## What is being asked:
Your reply should hold only the lines from the records below where "corrigir" occurs.

☆ ☆ ☆ ☆ ☆ ☆ ☆

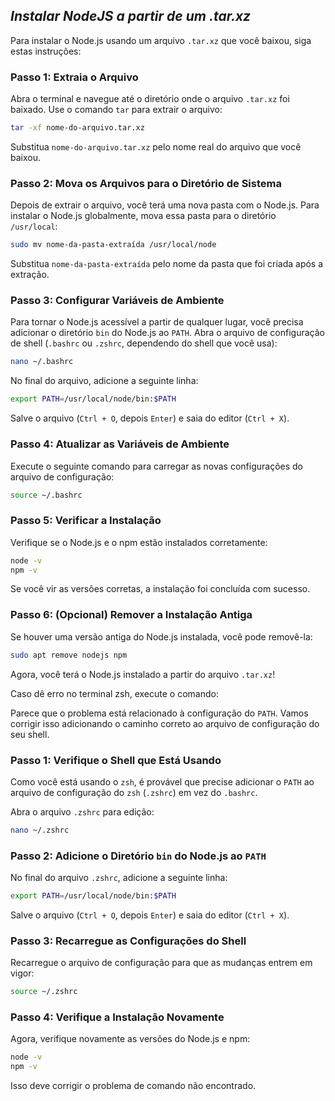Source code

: ## **_Instalar NodeJS a partir de um .tar.xz_**

Para instalar o Node.js usando um arquivo `.tar.xz` que você baixou, siga estas instruções:

### Passo 1: Extraia o Arquivo

Abra o terminal e navegue até o diretório onde o arquivo `.tar.xz` foi baixado. Use o comando `tar` para extrair o arquivo:

```bash
tar -xf nome-do-arquivo.tar.xz
```

Substitua `nome-do-arquivo.tar.xz` pelo nome real do arquivo que você baixou.

### Passo 2: Mova os Arquivos para o Diretório de Sistema

Depois de extrair o arquivo, você terá uma nova pasta com o Node.js. Para instalar o Node.js globalmente, mova essa pasta para o diretório `/usr/local`:

```bash
sudo mv nome-da-pasta-extraída /usr/local/node
```

Substitua `nome-da-pasta-extraída` pelo nome da pasta que foi criada após a extração.

### Passo 3: Configurar Variáveis de Ambiente

Para tornar o Node.js acessível a partir de qualquer lugar, você precisa adicionar o diretório `bin` do Node.js ao `PATH`. Abra o arquivo de configuração de shell (`.bashrc` ou `.zshrc`, dependendo do shell que você usa):

```bash
nano ~/.bashrc
```

No final do arquivo, adicione a seguinte linha:

```bash
export PATH=/usr/local/node/bin:$PATH
```

Salve o arquivo (`Ctrl + O`, depois `Enter`) e saia do editor (`Ctrl + X`).

### Passo 4: Atualizar as Variáveis de Ambiente

Execute o seguinte comando para carregar as novas configurações do arquivo de configuração:

```bash
source ~/.bashrc
```

### Passo 5: Verificar a Instalação

Verifique se o Node.js e o npm estão instalados corretamente:

```bash
node -v
npm -v
```

Se você vir as versões corretas, a instalação foi concluída com sucesso.

### Passo 6: (Opcional) Remover a Instalação Antiga

Se houver uma versão antiga do Node.js instalada, você pode removê-la:

```bash
sudo apt remove nodejs npm
```

Agora, você terá o Node.js instalado a partir do arquivo `.tar.xz`!

Caso dê erro no terminal zsh, execute o comando:

Parece que o problema está relacionado à configuração do `PATH`. Vamos corrigir isso adicionando o caminho correto ao arquivo de configuração do seu shell.

### Passo 1: Verifique o Shell que Está Usando

Como você está usando o `zsh`, é provável que precise adicionar o `PATH` ao arquivo de configuração do `zsh` (`.zshrc`) em vez do `.bashrc`.

Abra o arquivo `.zshrc` para edição:

```bash
nano ~/.zshrc
```

### Passo 2: Adicione o Diretório `bin` do Node.js ao `PATH`

No final do arquivo `.zshrc`, adicione a seguinte linha:

```bash
export PATH=/usr/local/node/bin:$PATH
```

Salve o arquivo (`Ctrl + O`, depois `Enter`) e saia do editor (`Ctrl + X`).

### Passo 3: Recarregue as Configurações do Shell

Recarregue o arquivo de configuração para que as mudanças entrem em vigor:

```bash
source ~/.zshrc
```

### Passo 4: Verifique a Instalação Novamente

Agora, verifique novamente as versões do Node.js e npm:

```bash
node -v
npm -v
```

Isso deve corrigir o problema de comando não encontrado.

☆ ☆ ☆ ☆ ☆ ☆ ☆

## Exercise result:
Parece que o problema está relacionado à configuração do `PATH`. Vamos corrigir isso adicionando o caminho correto ao arquivo de configuração do seu shell.
Isso deve corrigir o problema de comando não encontrado.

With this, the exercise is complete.